ENVIRONMENTAL CONSPIRACIES
Why do conspiracy theorists believe natural events are intentionally manipulated?
BY MICK WEST
Many conspiracies are seasonal. Some revolve around a particular date like 9/11 or 11/22. Some actually hinge upon the season. Each winter, a few people think there’s something wrong with the snow, or that the increase in airplane contrails indicates some kind of secret climate modification program. Each late summer as wildfires burn in the West and hurricanes take aim at the East, some people think it’s all a deliberate part of some secret, sinister plan.
One of the reasons people start to ascribe conspiracy theories to natural events is a desire for proportion. Some people feel a significant amount of cognitive dissonance when presented with a hugely significant event (such as the destruction of a small town) that seemingly happened at random.
The conventional explanations of power lines sparking, too-dry trees, and high winds seem overly mundane for events of this magnitude. To the conspiratorial mind, there must be someone pulling the strings.

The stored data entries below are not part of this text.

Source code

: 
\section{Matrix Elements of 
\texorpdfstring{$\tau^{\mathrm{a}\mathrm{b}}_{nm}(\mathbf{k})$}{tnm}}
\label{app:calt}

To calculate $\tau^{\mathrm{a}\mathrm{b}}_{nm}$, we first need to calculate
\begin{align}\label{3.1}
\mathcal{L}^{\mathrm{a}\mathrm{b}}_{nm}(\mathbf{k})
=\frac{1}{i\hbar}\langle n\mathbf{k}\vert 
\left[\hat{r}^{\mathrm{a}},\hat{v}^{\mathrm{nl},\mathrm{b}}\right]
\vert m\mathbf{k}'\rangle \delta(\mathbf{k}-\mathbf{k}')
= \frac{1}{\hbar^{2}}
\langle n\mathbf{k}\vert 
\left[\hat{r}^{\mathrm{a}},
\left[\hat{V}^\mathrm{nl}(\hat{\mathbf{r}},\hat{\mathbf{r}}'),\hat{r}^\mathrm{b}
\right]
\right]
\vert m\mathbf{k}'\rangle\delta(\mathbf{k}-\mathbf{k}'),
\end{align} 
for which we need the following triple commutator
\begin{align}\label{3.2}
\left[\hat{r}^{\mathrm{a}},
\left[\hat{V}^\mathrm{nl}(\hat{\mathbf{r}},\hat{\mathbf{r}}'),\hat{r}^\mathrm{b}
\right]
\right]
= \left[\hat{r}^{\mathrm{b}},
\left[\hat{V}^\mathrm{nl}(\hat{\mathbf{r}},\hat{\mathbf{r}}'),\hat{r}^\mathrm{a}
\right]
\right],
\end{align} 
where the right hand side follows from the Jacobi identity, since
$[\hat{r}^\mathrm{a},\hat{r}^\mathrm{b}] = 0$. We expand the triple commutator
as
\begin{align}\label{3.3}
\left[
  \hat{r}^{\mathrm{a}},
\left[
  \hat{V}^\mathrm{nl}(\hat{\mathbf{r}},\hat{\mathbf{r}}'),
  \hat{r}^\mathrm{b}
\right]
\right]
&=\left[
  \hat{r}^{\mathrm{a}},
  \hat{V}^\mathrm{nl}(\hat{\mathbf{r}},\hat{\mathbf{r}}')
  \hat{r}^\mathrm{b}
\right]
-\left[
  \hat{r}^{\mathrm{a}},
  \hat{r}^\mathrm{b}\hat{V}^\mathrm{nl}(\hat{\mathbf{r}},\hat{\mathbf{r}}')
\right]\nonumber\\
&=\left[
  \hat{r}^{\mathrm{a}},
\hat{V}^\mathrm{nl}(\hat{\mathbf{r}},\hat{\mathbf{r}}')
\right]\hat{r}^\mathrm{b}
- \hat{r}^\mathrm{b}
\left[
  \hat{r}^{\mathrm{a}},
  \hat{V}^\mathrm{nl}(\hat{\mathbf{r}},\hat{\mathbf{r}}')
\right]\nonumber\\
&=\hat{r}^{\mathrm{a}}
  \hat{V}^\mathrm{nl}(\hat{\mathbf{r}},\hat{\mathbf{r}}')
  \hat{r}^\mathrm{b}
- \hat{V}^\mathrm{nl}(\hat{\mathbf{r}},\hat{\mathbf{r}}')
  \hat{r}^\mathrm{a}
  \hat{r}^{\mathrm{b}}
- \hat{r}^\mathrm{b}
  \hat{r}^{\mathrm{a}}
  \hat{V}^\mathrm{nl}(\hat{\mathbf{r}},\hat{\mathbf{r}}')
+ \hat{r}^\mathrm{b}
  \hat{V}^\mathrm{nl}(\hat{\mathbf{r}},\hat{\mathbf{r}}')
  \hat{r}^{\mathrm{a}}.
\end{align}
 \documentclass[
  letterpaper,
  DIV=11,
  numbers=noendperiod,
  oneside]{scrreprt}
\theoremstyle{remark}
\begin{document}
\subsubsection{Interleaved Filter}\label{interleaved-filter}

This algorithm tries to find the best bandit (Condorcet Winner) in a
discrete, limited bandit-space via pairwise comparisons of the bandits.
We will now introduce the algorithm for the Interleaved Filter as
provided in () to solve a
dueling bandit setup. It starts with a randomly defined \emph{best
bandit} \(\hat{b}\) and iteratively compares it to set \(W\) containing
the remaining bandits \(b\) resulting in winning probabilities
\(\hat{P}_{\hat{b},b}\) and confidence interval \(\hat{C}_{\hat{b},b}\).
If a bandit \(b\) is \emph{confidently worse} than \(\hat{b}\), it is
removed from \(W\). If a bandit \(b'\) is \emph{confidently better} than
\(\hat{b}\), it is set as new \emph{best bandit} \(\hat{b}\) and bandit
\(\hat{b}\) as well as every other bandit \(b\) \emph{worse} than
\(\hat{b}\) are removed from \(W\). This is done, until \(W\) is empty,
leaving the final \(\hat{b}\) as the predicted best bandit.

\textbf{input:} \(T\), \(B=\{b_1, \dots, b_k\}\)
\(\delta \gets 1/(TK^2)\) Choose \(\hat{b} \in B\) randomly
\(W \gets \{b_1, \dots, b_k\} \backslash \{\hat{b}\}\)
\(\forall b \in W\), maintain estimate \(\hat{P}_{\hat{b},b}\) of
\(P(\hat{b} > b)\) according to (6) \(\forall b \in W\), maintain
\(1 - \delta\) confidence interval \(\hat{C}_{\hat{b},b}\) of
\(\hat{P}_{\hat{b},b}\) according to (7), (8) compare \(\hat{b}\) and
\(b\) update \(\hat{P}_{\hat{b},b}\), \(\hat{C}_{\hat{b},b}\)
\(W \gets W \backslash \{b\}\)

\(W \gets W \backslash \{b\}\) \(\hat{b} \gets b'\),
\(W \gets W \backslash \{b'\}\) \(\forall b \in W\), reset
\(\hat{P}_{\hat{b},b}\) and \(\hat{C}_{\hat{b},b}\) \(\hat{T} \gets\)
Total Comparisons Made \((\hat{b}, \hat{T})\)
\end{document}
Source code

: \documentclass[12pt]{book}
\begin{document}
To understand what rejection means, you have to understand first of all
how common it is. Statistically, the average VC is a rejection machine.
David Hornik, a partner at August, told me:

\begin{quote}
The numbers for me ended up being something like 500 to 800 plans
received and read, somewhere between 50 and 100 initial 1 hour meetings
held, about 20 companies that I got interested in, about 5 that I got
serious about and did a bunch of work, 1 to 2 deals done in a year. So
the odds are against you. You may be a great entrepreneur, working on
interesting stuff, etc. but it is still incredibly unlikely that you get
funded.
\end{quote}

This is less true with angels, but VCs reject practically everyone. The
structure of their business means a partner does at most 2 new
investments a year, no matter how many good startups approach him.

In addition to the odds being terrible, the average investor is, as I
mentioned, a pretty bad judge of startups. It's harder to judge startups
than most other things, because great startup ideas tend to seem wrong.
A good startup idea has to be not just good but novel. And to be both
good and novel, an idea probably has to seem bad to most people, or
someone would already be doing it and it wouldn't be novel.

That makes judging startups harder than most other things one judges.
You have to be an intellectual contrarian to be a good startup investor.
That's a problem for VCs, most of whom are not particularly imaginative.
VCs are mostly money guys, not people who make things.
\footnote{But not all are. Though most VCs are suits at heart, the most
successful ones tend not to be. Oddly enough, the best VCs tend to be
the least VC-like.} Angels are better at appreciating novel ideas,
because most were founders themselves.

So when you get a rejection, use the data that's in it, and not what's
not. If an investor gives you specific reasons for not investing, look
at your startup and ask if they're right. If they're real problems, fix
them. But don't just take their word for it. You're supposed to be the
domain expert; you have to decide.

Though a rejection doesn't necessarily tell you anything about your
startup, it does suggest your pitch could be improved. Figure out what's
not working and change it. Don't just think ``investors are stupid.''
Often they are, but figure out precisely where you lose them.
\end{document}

This desire for a more satisfying alternative explanation leads towards three avenues of investigation. First they must bolster their suspicion with evidence. What is it about these apparently natural events that indicates they were intentionally manipulated? Second, conspiracists need a plausible sounding mechanism for how nature is being manipulated. What is the technology? Then, finally, we need both a villain and their motive. Who is doing this, and for what reason?
Evidence
For many of the suspicious, the sheer scale of the event is evidence enough. A record breaking flood, snowfall, or fire cannot, they reason, be a random occurrence. Of course it can, for two relatively simple reasons. First, we are in an unusual period of climate change and global warming. Second, the records don’t actually go back very far. Very few fires in the West were recorded before the mid 1800s. With under two hundred years of history, records are eventually going to be broken. It would be statistically inevitable even without global warming.